El municipio de Suchiapa es sede de uno de los acervos culturales más importantes del territorio chiapaneco, que además surge desde épocas prehispánicas y hoy en día es producto del sincretismo espiritual de este pueblo.
Los rituales se presencian con regocijo en este lugar para festejar una de las expresiones fervorosas con mayor trascendencia en honor al Corpus Christi (cuerpo de Cristo): la danza del Calalá.
Cientos de hombres —desde niños y ancianos— forman un convite que con fuerza y pasión grita: “¡Jule jule!”, cuyo lema emociona a las familias que están apreciando la danza.
La sonoridad marcada a través del tambor y el carrizo se escucha de fondo; es el aviso para que el tigre de Nambusheli (Dios de la noche) aceche y recorra las calles del pueblo, con dirección a la cofradía.

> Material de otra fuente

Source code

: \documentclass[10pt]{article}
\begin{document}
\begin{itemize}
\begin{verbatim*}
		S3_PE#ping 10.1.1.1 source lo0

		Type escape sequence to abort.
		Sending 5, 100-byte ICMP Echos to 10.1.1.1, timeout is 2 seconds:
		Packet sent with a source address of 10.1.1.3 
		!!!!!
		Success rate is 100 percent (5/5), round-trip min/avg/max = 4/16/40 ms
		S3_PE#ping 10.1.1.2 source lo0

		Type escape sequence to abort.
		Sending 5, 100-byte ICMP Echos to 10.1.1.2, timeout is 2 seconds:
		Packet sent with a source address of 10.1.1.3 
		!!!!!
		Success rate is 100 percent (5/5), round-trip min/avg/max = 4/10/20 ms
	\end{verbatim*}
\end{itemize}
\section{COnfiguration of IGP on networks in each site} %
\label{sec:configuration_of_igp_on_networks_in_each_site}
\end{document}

El Nambusheli viene acompañado del Venado, el Gigante (Quetzalcóatl) y los Chamulas con el rostro pintado de blanco, un sombrero nativo y una iguana o pequeños lagartos al hombro que a simple vista parecieran estar deshidratados; así es la tradición.

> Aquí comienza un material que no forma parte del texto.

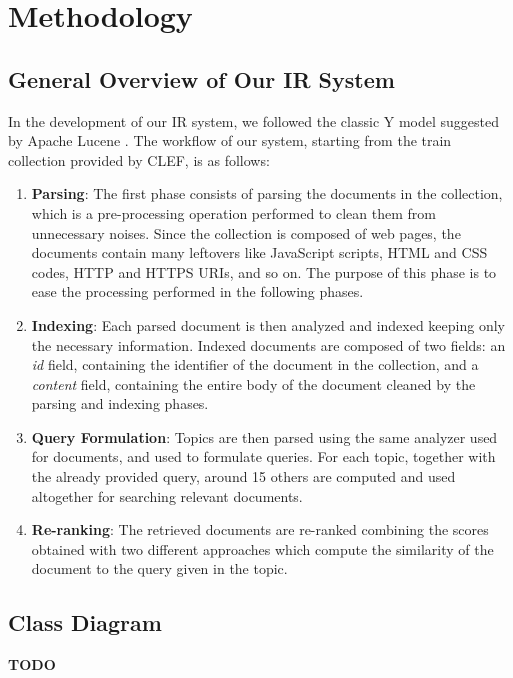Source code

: \section{Methodology}
\label{sec:methodology}

\subsection{General Overview of Our IR System}
In the development of our \ac{IR} system, we followed the classic Y model suggested by Apache Lucene \cite{lucene}. The workflow of our system, starting from the train collection provided by \ac{CLEF}, is as follows:
\begin{enumerate}
    \item \textbf{Parsing}: The first phase consists of parsing the documents in the collection, which is a pre-processing operation performed to clean them from unnecessary noises. Since the collection is composed of web pages, the documents contain many leftovers like JavaScript scripts, HTML and CSS codes, HTTP and HTTPS URIs, and so on. The purpose of this phase is to ease the processing performed in the following phases.

    \item \textbf{Indexing}: Each parsed document is then analyzed and indexed keeping only the necessary information. Indexed documents are composed of two fields: an \textit{id} field, containing the identifier of the document in the collection, and a \textit{content} field, containing the entire body of the document cleaned by the parsing and indexing phases.

    \item \textbf{Query Formulation}: Topics are then parsed using the same analyzer used for documents, and used to formulate queries. For each topic, together with the already provided query, around 15 others are computed and used altogether for searching relevant documents.

    \item \textbf{Re-ranking}: The retrieved documents are re-ranked combining the scores obtained with two different approaches which compute the similarity of the document to the query given in the topic.

\end{enumerate}
\subsection{Class Diagram}
\begin{center}
    \textbf{TODO}
\end{center}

El hombre-tigre y los demás personajes son devotos al Santísimo Sacramento del Altar, y por medio de su danza conocida como Calalá (sincretismo religioso) expresan su fe y devoción a sus imágenes.
En este baile, niños y hombres caracterizados con indumentaria artesanal le dan vida al felino, y con movimientos similares hacen actos de reverencia, mientras los Chamulas danzan junto al Gigante, con la finalidad de pedir al Sacramento lluvia abundante para sus cosechas y bienestar a las familias de este ancestral pueblo.